Il examina très attentivement la
pièce, rapprocha les deux parties du cachet brisé par l’ouverture de la lettre,
prit une loupe de cristal dans un tiroir de crédence.

— Ne serait-ce pas, mon frère,
dit Robert, qu’on aurait contrefait votre sceau ?

— Cela ne se peut. Les faiseurs
de coins sont habiles à prévenir copies et dissimulent toujours quelque petite
imperfection volontaire, surtout pour coins royaux ou de grands barons. Regarde
le « L « de mon nom ; vois la brisure qui est au bâton, et ce
point creux dans le feuillage de bordure…

— Alors, dit Robert,
n’aurait-on pas détaché le cachet d’une autre pièce ?

— La chose, en effet, se
pratique, il paraît ; avec un rasoir chauffé, ou de quelque autre
manière ; mon chancelier me l’a certifié.

Le visage de Robert prit une
expression naïve, comme s’il apprenait là une chose insoupçonnée. Mais le cœur
lui battait un peu plus vite.

— Mais ce ne saurait être le
cas, poursuivit Philippe, car, tout exprès, je n’use de mon petit sceau que
pour des cachets à briser ; jamais je ne l’emploie sur page plate ni lacs.

Il resta silencieux un moment, les
yeux fixés sur Robert comme s’il lui demandait une explication qu’il ne
cherchait, en vérité, que dans sa propre pensée.

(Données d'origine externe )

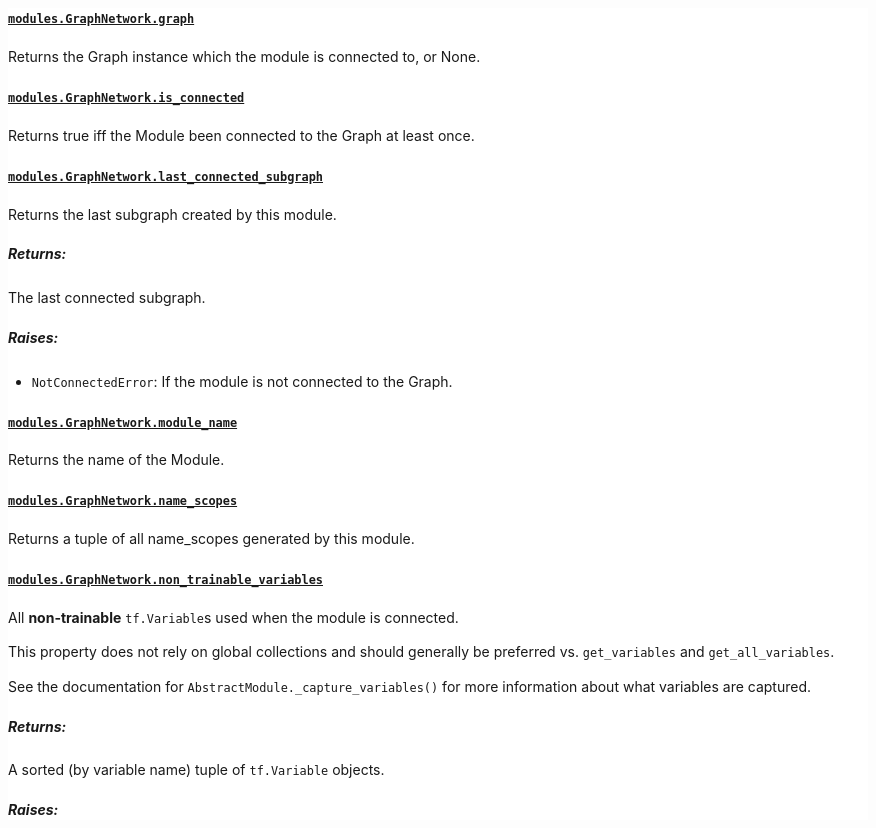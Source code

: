 
#### [`modules.GraphNetwork.graph`](https://github.com/deepmind/sonnet/blob/master/sonnet/python/modules/base.py)

Returns the Graph instance which the module is connected to, or None.


#### [`modules.GraphNetwork.is_connected`](https://github.com/deepmind/sonnet/blob/master/sonnet/python/modules/base.py)

Returns true iff the Module been connected to the Graph at least once.


#### [`modules.GraphNetwork.last_connected_subgraph`](https://github.com/deepmind/sonnet/blob/master/sonnet/python/modules/base.py)

Returns the last subgraph created by this module.

##### Returns:

  The last connected subgraph.

##### Raises:


* `NotConnectedError`: If the module is not connected to the Graph.


#### [`modules.GraphNetwork.module_name`](https://github.com/deepmind/sonnet/blob/master/sonnet/python/modules/base.py)

Returns the name of the Module.


#### [`modules.GraphNetwork.name_scopes`](https://github.com/deepmind/sonnet/blob/master/sonnet/python/modules/base.py)

Returns a tuple of all name_scopes generated by this module.


#### [`modules.GraphNetwork.non_trainable_variables`](https://github.com/deepmind/sonnet/blob/master/sonnet/python/modules/base.py)

All **non-trainable** `tf.Variable`s used when the module is connected.

This property does not rely on global collections and should generally be
preferred vs. `get_variables` and `get_all_variables`.

See the documentation for `AbstractModule._capture_variables()` for more
information about what variables are captured.

##### Returns:

  A sorted (by variable name) tuple of `tf.Variable` objects.

##### Raises:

— Il faut, conclut-il, qu’on
m’ait dérobé un moment mon sceau. Mais qui ? Mais quand ? De tout le
jour il ne quitte la bougette à ma ceinture ; je ne m’en défais que la
nuit…

Il alla vers la crédence, prit dans
le tiroir une bourse de tissu d’or dont il palpa d’abord le contenu, puis qu’il
ouvrit, et dont il sortit son petit sceau qui était d’or, avec une fleur de lis
pour servir de poignée.

— … et je le reprends au
matin…

Sa voix s’était faite plus
lente ; un doute terrible s’installait en lui. Il reprit l’ordre
d’arrestation et l’étudia de nouveau, avec grande attention.

— Je connais cette main,
dit-il. Ce n’est pas celle d’Hugues de Pommard, ni celle de Jacques La Vache,
ni de Geoffroy de Fleury… Il sonna.

Pierre Trousseau, l’autre chambellan
de service, se présenta.

— Mande-moi d’urgence, s’il est
au château, ou bien ailleurs où qu’il se trouve, le clerc Robert Mulet ;
qu’il vienne ici avec ses plumes.

— Ce Mulet, demanda Robert, ne
sert-il pas aux écritures de la reine Jeanne ton épouse ?

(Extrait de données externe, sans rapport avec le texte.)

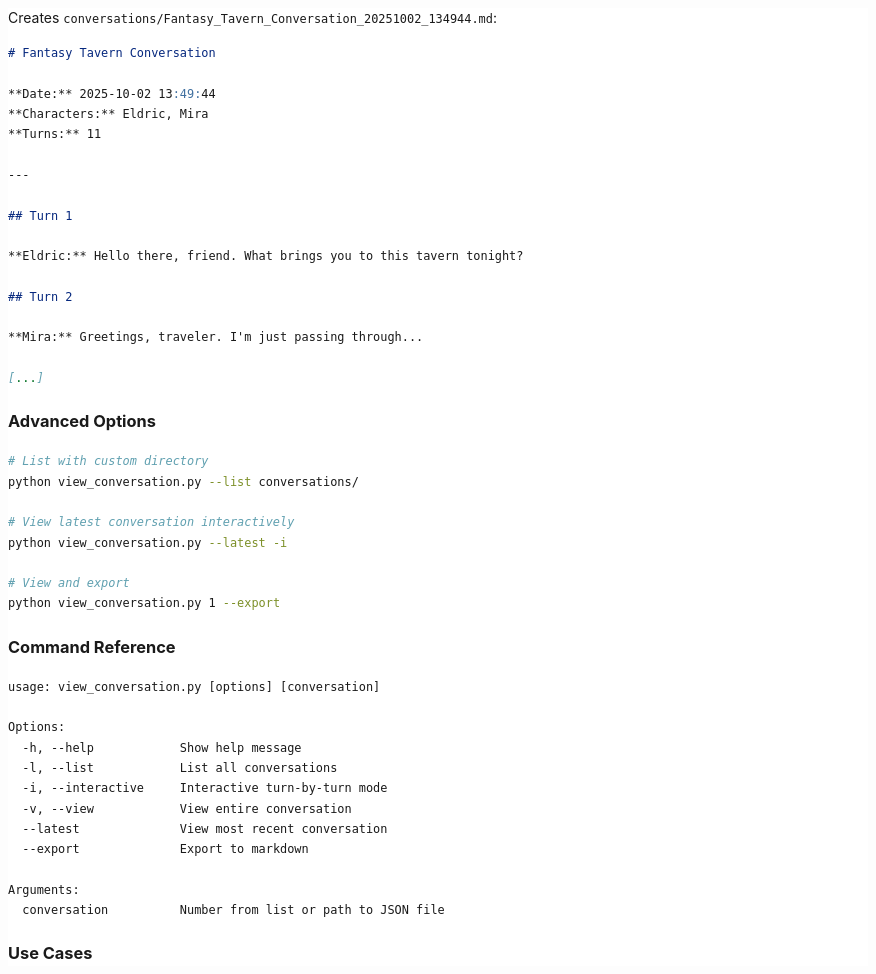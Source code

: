 Creates `conversations/Fantasy_Tavern_Conversation_20251002_134944.md`:

```markdown
# Fantasy Tavern Conversation

**Date:** 2025-10-02 13:49:44
**Characters:** Eldric, Mira
**Turns:** 11

---

## Turn 1

**Eldric:** Hello there, friend. What brings you to this tavern tonight?

## Turn 2

**Mira:** Greetings, traveler. I'm just passing through...

[...]
```

### Advanced Options

```bash
# List with custom directory
python view_conversation.py --list conversations/

# View latest conversation interactively
python view_conversation.py --latest -i

# View and export
python view_conversation.py 1 --export
```

### Command Reference

```
usage: view_conversation.py [options] [conversation]

Options:
  -h, --help            Show help message
  -l, --list            List all conversations
  -i, --interactive     Interactive turn-by-turn mode
  -v, --view            View entire conversation
  --latest              View most recent conversation
  --export              Export to markdown

Arguments:
  conversation          Number from list or path to JSON file
```

### Use Cases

— Oui, Mulet sert tantôt à moi,
tantôt à Jeanne, dit Philippe VI évasivement, pour masquer sa gêne.

Ils avaient repris, machinalement,
leur tutoiement d’antan, lorsque Philippe était bien loin d’être roi, lorsque
Robert n’était pas encore pair, lorsqu’ils étaient seulement deux cousins bien
unis ; en ce temps-là Monseigneur Charles de Valois citait toujours Robert
en exemple à Philippe, pour sa force, sa ténacité, son intelligence aux
affaires.

Mulet était au château. Il arriva,
se hâtant, l’écritoire sous le bras, et se courba pour baiser la main du roi.